A labor media activist reflects, “We separate action and daily life…go to a rally, then home. We have to integrate struggle into our everyday lives.”
Background on the KORUS FTA candlelight vigil demonstration:

The Hankyoreh:"Preventing a KORUS FTA train wreck"

• Tim Shorrock: "Korea-US Trade Agreement: The Hidden History":
...In fact, KORUS represents a major victory for U.S. multinational corporations, banks and financial institutions, which have lobbied intensively for the pact for more than half a decade. It’s also a major setback for Korean and American unions. Both (with the exception of the U.S. United Auto Workers) saw that KORUS, like NAFTA, was above and beyond an investment agreement designed to improve conditions and decrease risk for foreign capital while doing nothing to improve labor rights (dismal in both South Korea and the United States, as recognized by the Korean Confederation of Trade Unions) or lift the general conditions of workers and consumers in either country.

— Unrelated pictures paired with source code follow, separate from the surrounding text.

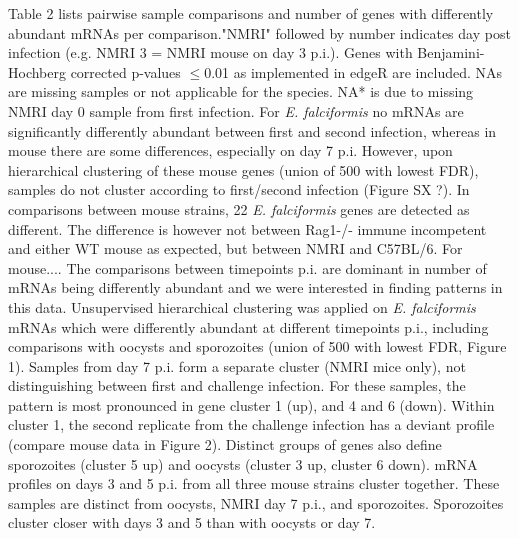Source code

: \documentclass{bmcart}
\begin{document}
Table 2 lists pairwise sample comparisons and number of genes with differently abundant mRNAs per comparison."NMRI" followed by number indicates day post infection (e.g. NMRI 3 = NMRI mouse on day 3 p.i.). Genes with Benjamini-Hochberg corrected p-values $\leq$0.01 as implemented in edgeR are included. NAs are missing samples or not applicable for the species. NA* is due to missing NMRI day 0 sample from first infection. For \textit{E. falciformis} no mRNAs are significantly differently abundant between first and second infection, whereas in mouse there are some differences, especially on day 7 p.i. However, upon hierarchical clustering of these mouse genes (union of 500 with lowest FDR), samples do not cluster according to first/second infection (Figure SX ?). In comparisons between mouse strains, 22 \textit{E. falciformis} genes are detected as different. The difference is however not between Rag1-/- immune incompetent and either WT mouse as expected, but between NMRI and C57BL/6. For mouse.... 
The comparisons between timepoints p.i. are dominant in number of mRNAs being differently abundant and we were interested in finding patterns in this data. Unsupervised hierarchical clustering was applied on \textit{E. falciformis} mRNAs which were differently abundant at different timepoints p.i., including comparisons with oocysts and sporozoites (union of 500 with lowest FDR, Figure 1). Samples from day 7 p.i. form a separate cluster (NMRI mice only), not distinguishing between first and challenge infection. For these samples, the pattern is most pronounced in gene cluster 1 (up), and 4 and 6 (down). Within cluster 1, the second replicate from the challenge infection has a deviant profile (compare mouse data in Figure 2). Distinct groups of genes also define sporozoites (cluster 5 up) and oocysts (cluster 3 up, cluster 6 down). mRNA profiles on days 3 and 5 p.i. from all three mouse strains cluster together. These samples are distinct from oocysts, NMRI day 7 p.i., and sporozoites. Sporozoites cluster closer with days 3 and 5 than with oocysts or day 7.

\clearpage
\end{document}
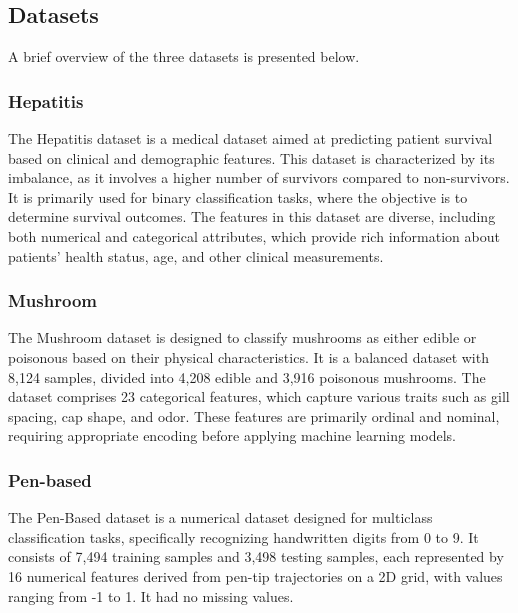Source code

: \subsection{Datasets}
A brief overview of the three datasets is presented below.

\subsubsection{Hepatitis}
The Hepatitis dataset is a medical dataset aimed at predicting patient survival based on clinical and demographic features. 
This dataset is characterized by its imbalance, as it involves a higher number of survivors compared to non-survivors. It 
is primarily used for binary classification tasks, where the objective is to determine survival outcomes. The features in 
this dataset are diverse, including both numerical and categorical attributes, which provide rich information about patients'
 health status, age, and other clinical measurements. 


\subsubsection{Mushroom}

The Mushroom dataset is designed to classify mushrooms as either edible or poisonous based on their physical 
characteristics. It is a balanced dataset with 8,124 samples, divided into 4,208 edible and 3,916 poisonous mushrooms. 
The dataset comprises 23 categorical features, which capture various traits such as gill spacing, cap shape, and odor. 
These features are primarily ordinal and nominal, requiring appropriate encoding before applying machine learning models. 

\subsubsection{Pen-based}

The Pen-Based dataset is a numerical dataset designed for multiclass classification tasks, specifically recognizing handwritten 
digits from 0 to 9. It consists of 7,494 training samples and 3,498 testing samples, each represented by 16 numerical features 
derived from pen-tip trajectories on a 2D grid, with values ranging from -1 to 1. It had no missing values.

Now that the AFL-CIO has failed to convince a Democratic president and Senate to oppose it, it remains to be seen if South Korea’s labor-led opposition can muster the strength to defeat the treaty in Seoul. We shall see...

The South Korean-U.S. free trade agreement (KORUS) cannot be seen apart from U.S.-South Korean security ties, the presence in South Korea of more than 30,000 U.S. troops and a 50-year economic relationship that has been heavily weighted towards American interests. From this perspective, KORUS is the fourth attempt by the United States to force its economic will on South Korea over the past half-century.